[[ INPUT, beginning ]]

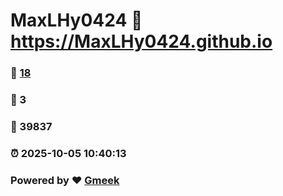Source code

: # MaxLHy0424 :link: https://MaxLHy0424.github.io 
### :page_facing_up: [18](https://MaxLHy0424.github.io/tag.html) 
### :speech_balloon: 3 
### :hibiscus: 39837 
### :alarm_clock: 2025-10-05 10:40:13 
### Powered by :heart: [Gmeek](https://github.com/Meekdai/Gmeek)
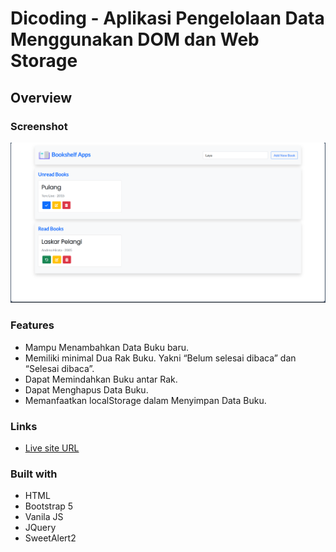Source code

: # Dicoding - Aplikasi Pengelolaan Data Menggunakan DOM dan Web Storage

## Overview

### Screenshot

![](./assets/thumbnail.png)

### Features

- Mampu Menambahkan Data Buku baru.
- Memiliki minimal Dua Rak Buku. Yakni “Belum selesai dibaca” dan “Selesai dibaca”.
- Dapat Memindahkan Buku antar Rak.
- Dapat Menghapus Data Buku.
- Memanfaatkan localStorage dalam Menyimpan Data Buku.

### Links

- [Live site URL](https://royhandf.github.io/bookshelf-apps/)

### Built with

- HTML
- Bootstrap 5
- Vanila JS
- JQuery
- SweetAlert2

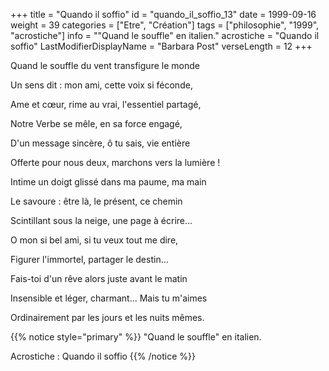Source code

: +++
title = "Quando il soffio"
id = "quando_il_soffio_13"
date = 1999-09-16
weight = 39
categories = ["Etre", "Création"]
tags = ["philosophie", "1999", "acrostiche"]
info = "\"Quand le souffle\" en italien."
acrostiche = "Quando il soffio"
LastModifierDisplayName = "Barbara Post"
verseLength = 12
+++

Quand le souffle du vent transfigure le monde

Un sens dit : mon ami, cette voix si féconde,

Ame et cœur, rime au vrai, l'essentiel partagé,

Notre Verbe se mêle, en sa force engagé,

D'un message sincère, ô tu sais, vie entière

Offerte pour nous deux, marchons vers la lumière !

Intime un doigt glissé dans ma paume, ma main

Le savoure : être là, le présent, ce chemin

Scintillant sous la neige, une page à écrire...

O mon si bel ami, si tu veux tout me dire,

Figurer l'immortel, partager le destin...

Fais-toi d'un rêve alors juste avant le matin

Insensible et léger, charmant... Mais tu m'aimes

Ordinairement par les jours et les nuits mêmes.

{{% notice style="primary" %}}
\"Quand le souffle\" en italien.

Acrostiche : Quando il soffio
{{% /notice %}}
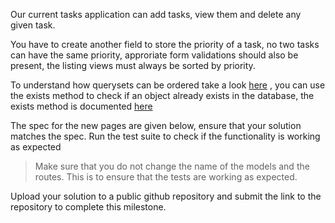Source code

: Our current tasks application can add tasks, view them and delete any given task.

You have to create another field to store the priority of a task, no two tasks can have the same priority, approriate form validations should also be present, the listing views must always be sorted by priority.

To understand how querysets can be ordered take a look [here](https://docs.djangoproject.com/en/3.2/ref/models/querysets/#order-by) , you can use the exists method to check if an object already exists in the database, the exists method is documented [here](https://docs.djangoproject.com/en/3.2/ref/models/querysets/#django.db.models.query.QuerySet.exists)

The spec for the new pages are given below, ensure that your solution matches the spec. Run the test suite to check if the functionality is working as expected

<To Add Spec and test script>

> Make sure that you do not change the name of the models and the routes. This is to ensure that the tests are working as expected.

Upload your solution to a public github repository and submit the link to the repository to complete this milestone.
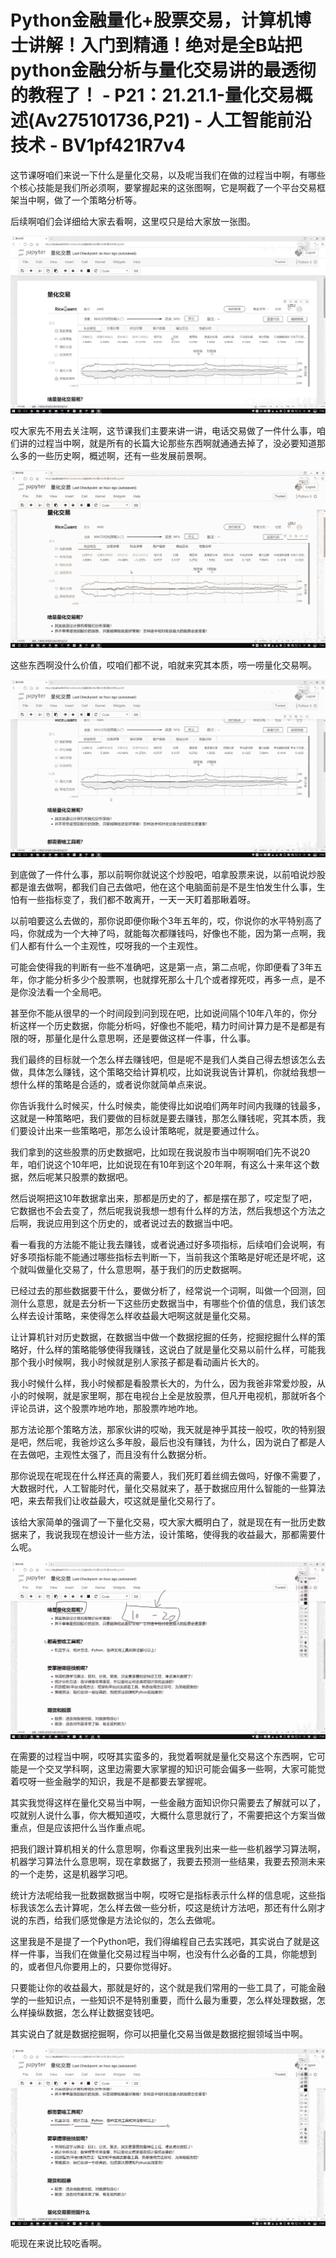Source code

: # Python金融量化+股票交易，计算机博士讲解！入门到精通！绝对是全B站把python金融分析与量化交易讲的最透彻的教程了！ - P21：21.21.1-量化交易概述(Av275101736,P21) - 人工智能前沿技术 - BV1pf421R7v4

这节课呀咱们来说一下什么是量化交易，以及呢当我们在做的过程当中啊，有哪些个核心技能是我们所必须啊，要掌握起来的这张图啊，它是啊截了一个平台交易框架当中啊，做了一个策略分析等。

后续啊咱们会详细给大家去看啊，这里哎只是给大家放一张图。

![](img/454f881fc983336412fe64015c385af3_1.png)

哎大家先不用去关注啊，这节课我们主要来讲一讲，电话交易做了一件什么事，咱们讲的过程当中啊，就是所有的长篇大论那些东西啊就通通去掉了，没必要知道那么多的一些历史啊，概述啊，还有一些发展前景啊。



![](img/454f881fc983336412fe64015c385af3_3.png)

这些东西啊没什么价值，哎咱们都不说，咱就来究其本质，唠一唠量化交易啊。

![](img/454f881fc983336412fe64015c385af3_5.png)

到底做了一件什么事，那以前啊你就说这个炒股吧，咱拿股票来说，以前咱说炒股都是谁去做啊，都我们自己去做吧，他在这个电脑面前是不是生怕发生什么事，生怕有一些指标变了，我们都不敢离开，一天一天盯着那瞅着呀。

以前咱要这么去做的，那你说即便你瞅个3年五年的，哎，你说你的水平特别高了吗，你就成为一个大神了吗，就能每次都赚钱吗，好像也不能，因为第一点啊，我们人都有什么一个主观性，哎呀我的一个主观性。

可能会使得我的判断有一些不准确吧，这是第一点，第二点呢，你即便看了3年五年，你才能分析多少个股票啊，也就撑死那么十几个或者撑死哎，再多一点，是不是你没法看一个全局吧。

甚至你不能从很早的一个时间段到问到现在吧，比如说间隔个10年八年的，你分析这样一个历史数据，你能分析吗，好像也不能吧，精力时间计算力是不是都是有限的呀，那量化是什么意思啊，还是要做这样一件事，什么事。

我们最终的目标就一个怎么样去赚钱吧，但是呢不是我们人类自己得去想该怎么去做，具体怎么赚钱，这个策略交给计算机哎，比如说我说告计算机，你就给我想一想什么样的策略是合适的，或者说你就简单点来说。

你告诉我什么时候买，什么时候卖，能使得比如说咱们两年时间内我赚的钱最多，这就是一种策略吧，我们要做的目标就是要去赚钱，那怎么赚钱呢，究其本质，我们要设计出来一些策略吧，那怎么设计策略呢，就是要通过什么。

我们拿到的这些股票的历史数据吧，比如现在我说股市当中啊啊咱们先不说20年，咱们说这个10年吧，比如说现在有10年到这个20年啊，有这么十来年这个数据，然后呢某只股票的数据吧。

然后说啊把这10年数据拿出来，那都是历史的了，都是摆在那了，哎定型了吧，它数据也不会去变了，然后呢我说我想一想有什么样的方法，然后我想这个方法之后啊，我说应用到这个历史的，或者说过去的数据当中吧。

看一看我的方法能不能让我去赚钱，或者说通过好多项指标，后续咱们会说啊，有好多项指标能不能通过哪些指标去判断一下，当前我这个策略是好呢还是坏呢，这个就叫做量化交易了，什么意思啊，基于我们的历史数据啊。

已经过去的那些数据要干什么，要做分析了，经常说一个词啊，叫做一个回测，回测什么意思，就是去分析一下这些历史数据当中，有哪些个价值的信息，我们该怎么样去设计策略，来使得怎么样收益最大吧啊这就是量化交易。

让计算机针对历史数据，在数据当中做一个数据挖掘的任务，挖掘挖掘什么样的策略好，什么样的策略能够使得我赚钱，这说白了就是量化交易以前什么样，可能我那个我小时候啊，我小时候就是别人家孩子都是看动画片长大的。

我小时候什么样，我小时候都是看股票长大的，为什么，因为我爸非常爱炒股，从小的时候啊，就是家里啊，那在电视台上全是放股票，但凡开电视机，那就听各个评论员讲，这个股票咋地咋地，那股票咋地咋地。

那方法论那个策略方法，那家伙讲的哎呦，我天就是神乎其技一般哎，吹的特别狠是吧，然后呢，我爸炒这么多年股，最后也没有赚钱，为什么，因为说白了都是人在去做吧，主观性太强了，而且没有什么数据分析。

那你说现在呢现在什么样还真的需要人，我们死盯着丝绸去做吗，好像不需要了，大数据时代，人工智能时代，量化交易就来了，基于数据应用什么智能的一些算法吧，来去帮我们让收益最大，哎这就是量化交易行了。

该给大家简单的强调了一下量化交易，哎大家大概明白了，就是现在有一批历史数据来了，我说我现在想设计一些方法，设计策略，使得我的收益最大，那都需要什么呢。



![](img/454f881fc983336412fe64015c385af3_7.png)

在需要的过程当中啊，哎呀其实蛮多的，我觉着啊就是量化交易这个东西啊，它可能是一个交叉学科啊，这里边需要大家掌握的知识可能会偏多一些啊，大家可能觉着哎呀一些金融学的知识，我是不是都要去掌握呢。

其实我觉得这样在量化交易当中啊，一些金融方面知识你只需要去了解就可以了，哎就别人说什么事，你大概知道哎，大概什么意思就行了，不需要把这个方案当做重点，但是应该把什么当作重点呢。

把我们跟计算机相关的什么意思啊，你看这里我列出来一些一些机器学习算法啊，机器学习算法什么意思啊，现在拿数据了，我要去预测一些结果，我要去预测未来的一个走势，这是机器学习吧。

统计方法呢给我一批数据数据当中啊，哎呀它是指标表示什么样的信息呢，这些指标我该怎么去计算呢，怎么样去做一些分析，哎这是统计方法吧，那还有什么刚才说的东西，给我们感觉像是方法论似的，怎么去做呢。

这里我是不是提了一个Python吧，我们得编程自己去实践吧，其实说白了就是这样一件事，当我们在做量化交易过程当中啊，也没有什么必备的工具，你能想到的，或者但凡你要用上的，只要你觉得好。

只要能让你的收益最大，那就是好的，这个就是我们常用的一些工具了，可能金融学的一些知识点，一些知识不是特别重要，而什么最为重要，怎么样处理数据，怎么样操纵数据，怎么样让数据变钱吧。

其实说白了就是数据挖掘啊，你可以把量化交易当做是数据挖掘领域当中啊。

![](img/454f881fc983336412fe64015c385af3_9.png)

呃现在来说比较吃香啊。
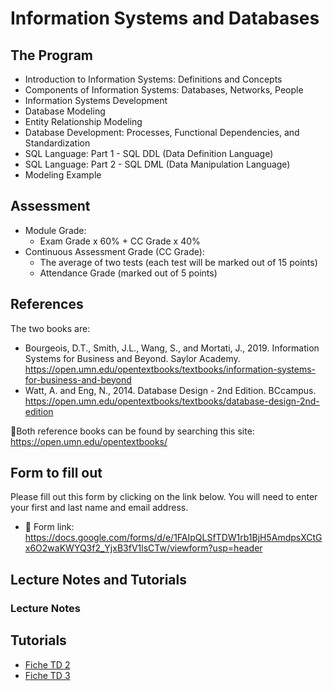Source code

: # Information Systems and Databases
## The Program
- Introduction to Information Systems: Definitions and Concepts
- Components of Information Systems: Databases, Networks, People
- Information Systems Development
- Database Modeling
- Entity Relationship Modeling
- Database Development: Processes, Functional Dependencies, and Standardization
- SQL Language: Part 1 - SQL DDL (Data Definition Language)
- SQL Language: Part 2 - SQL DML (Data Manipulation Language)
- Modeling Example

## Assessment

- Module Grade:
  - Exam Grade x 60% + CC Grade x 40%
- Continuous Assessment Grade (CC Grade):
  - The average of two tests (each test will be marked out of 15 points)
  - Attendance Grade (marked out of 5 points)
 ## References
The two books are:

- Bourgeois, D.T., Smith, J.L., Wang, S., and Mortati, J., 2019. Information Systems for Business and Beyond. Saylor Academy. https://open.umn.edu/opentextbooks/textbooks/information-systems-for-business-and-beyond
- Watt, A. and Eng, N., 2014. Database Design - 2nd Edition. BCcampus. https://open.umn.edu/opentextbooks/textbooks/database-design-2nd-edition

📝Both reference books can be found by searching this site: https://open.umn.edu/opentextbooks/

## Form to fill out
Please fill out this form by clicking on the link below. You will need to enter your first and last name and email address.
- 🔗 Form link: https://docs.google.com/forms/d/e/1FAIpQLSfTDW1rb1BjH5AmdpsXCtGx6O2waKWYQ3f2_YjxB3fV1lsCTw/viewform?usp=header

## Lecture Notes and Tutorials

### Lecture Notes

## Tutorials
- [Fiche TD 2](https://github.com/amina-delali-univ/SIBD-2025-2026/blob/main/Tutorials/Tutorial%202.pdf)
- [Fiche TD 3](https://github.com/amina-delali-univ/SIBD-2025-2026/blob/main/Tutorials/Tutorial%203.pdf)



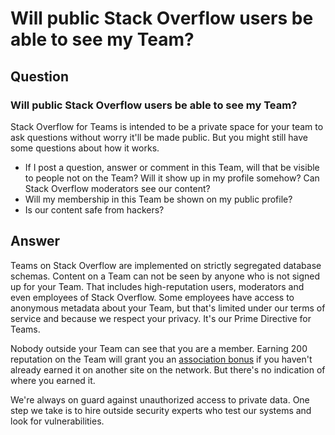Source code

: # Will public Stack Overflow users be able to see my Team?

## Question

### Will public Stack Overflow users be able to see my Team?

Stack Overflow for Teams is intended to be a private space for your team to ask questions without worry it'll be made public. But you might still have some questions about how it works.

* If I post a question, answer or comment in this Team, will that be visible to people not on the Team? Will it show up in my profile somehow? Can Stack Overflow moderators see our content?
* Will my membership in this Team be shown on my public profile?
* Is our content safe from hackers?

## Answer

Teams on Stack Overflow are implemented on strictly segregated database schemas. Content on a Team can not be seen by anyone who is not signed up for your Team. That includes high-reputation users, moderators and even employees of Stack Overflow. Some employees have access to anonymous metadata about your Team, but that's limited under our terms of service and because we respect your privacy. It's our Prime Directive for Teams.

Nobody outside your Team can see that you are a member. Earning 200 reputation on the Team will grant you an [association bonus](https://meta.stackexchange.com/questions/141648/what-is-the-association-bonus) if you haven't already earned it on another site on the network. But there's no indication of where you earned it.

We're always on guard against unauthorized access to private data. One step we take is to hire outside security experts who test our systems and look for vulnerabilities.

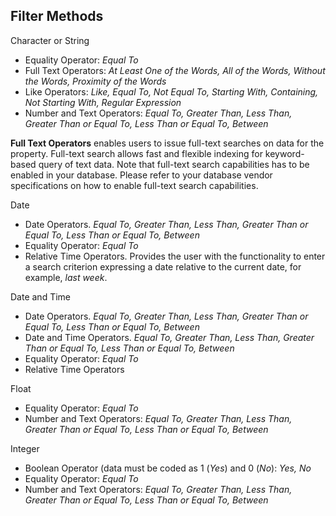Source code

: ## Filter Methods

Character or String

*   Equality Operator: _Equal To_
*   Full Text Operators: _At Least One of the Words, All of the Words, Without the Words, Proximity of the Words_
*   Like Operators: _Like, Equal To, Not Equal To, Starting With, Containing, Not Starting With, Regular Expression_
*   Number and Text Operators: _Equal To, Greater Than, Less Than, Greater Than or Equal To, Less Than or Equal To, Between_

**Full Text Operators** enables users to issue full-text searches on data for the property. Full-text search allows fast and flexible indexing for keyword-based query of text data. Note that full-text search capabilities has to be enabled in your database. Please refer to your database vendor specifications on how to enable full-text search capabilities.

Date

*   Date Operators. _Equal To, Greater Than, Less Than, Greater Than or Equal To, Less Than or Equal To, Between_
*   Equality Operator: _Equal To_
*   Relative Time Operators. Provides the user with the functionality to enter a search criterion expressing a date relative to the current date, for example, _last week_.

Date and Time

*   Date Operators. _Equal To, Greater Than, Less Than, Greater Than or Equal To, Less Than or Equal To, Between_
*   Date and Time Operators. _Equal To, Greater Than, Less Than, Greater Than or Equal To, Less Than or Equal To, Between_
*   Equality Operator: _Equal To_
*   Relative Time Operators

Float

*   Equality Operator: _Equal To_
*   Number and Text Operators: _Equal To, Greater Than, Less Than, Greater Than or Equal To, Less Than or Equal To, Between_

Integer

*   Boolean Operator (data must be coded as 1 (_Yes_) and 0 (_No_): _Yes, No_
*   Equality Operator: _Equal To_
*   Number and Text Operators: _Equal To, Greater Than, Less Than, Greater Than or Equal To, Less Than or Equal To, Between_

[[ INPUT, end ]]

INSTRUCTIONS FOR THE TASK | Copy the records above from the first line through the line containing "You have to", both included, and leave out any pictures.

REPLY TO THE EXERCISE |
Source code

: # MaxLHy0424 :link: https://MaxLHy0424.github.io 
### :page_facing_up: [18](https://MaxLHy0424.github.io/tag.html) 
### :speech_balloon: 3 
### :hibiscus: 39837 
### :alarm_clock: 2025-10-05 10:40:13 
### Powered by :heart: [Gmeek](https://github.com/Meekdai/Gmeek)
Source code

: # Dicoding - Aplikasi Pengelolaan Data Menggunakan DOM dan Web Storage

## Overview

### Screenshot

![](./assets/thumbnail.png)

### Features

- Mampu Menambahkan Data Buku baru.
- Memiliki minimal Dua Rak Buku. Yakni “Belum selesai dibaca” dan “Selesai dibaca”.
- Dapat Memindahkan Buku antar Rak.
- Dapat Menghapus Data Buku.
- Memanfaatkan localStorage dalam Menyimpan Data Buku.

### Links

- [Live site URL](https://royhandf.github.io/bookshelf-apps/)

### Built with

- HTML
- Bootstrap 5
- Vanila JS
- JQuery
- SweetAlert2

Source code

: +++
title = "Quando il soffio"
id = "quando_il_soffio_13"
date = 1999-09-16
weight = 39
categories = ["Etre", "Création"]
tags = ["philosophie", "1999", "acrostiche"]
info = "\"Quand le souffle\" en italien."
acrostiche = "Quando il soffio"
LastModifierDisplayName = "Barbara Post"
verseLength = 12
+++

Quand le souffle du vent transfigure le monde

Un sens dit : mon ami, cette voix si féconde,

Ame et cœur, rime au vrai, l'essentiel partagé,

Notre Verbe se mêle, en sa force engagé,

D'un message sincère, ô tu sais, vie entière

Offerte pour nous deux, marchons vers la lumière !

Intime un doigt glissé dans ma paume, ma main

Le savoure : être là, le présent, ce chemin

Scintillant sous la neige, une page à écrire...

O mon si bel ami, si tu veux tout me dire,

Figurer l'immortel, partager le destin...

Fais-toi d'un rêve alors juste avant le matin

Insensible et léger, charmant... Mais tu m'aimes

Ordinairement par les jours et les nuits mêmes.

{{% notice style="primary" %}}
\"Quand le souffle\" en italien.

Acrostiche : Quando il soffio
{{% /notice %}}
Source code

: Our current tasks application can add tasks, view them and delete any given task.

You have to create another field to store the priority of a task, no two tasks can have the same priority, approriate form validations should also be present, the listing views must always be sorted by priority.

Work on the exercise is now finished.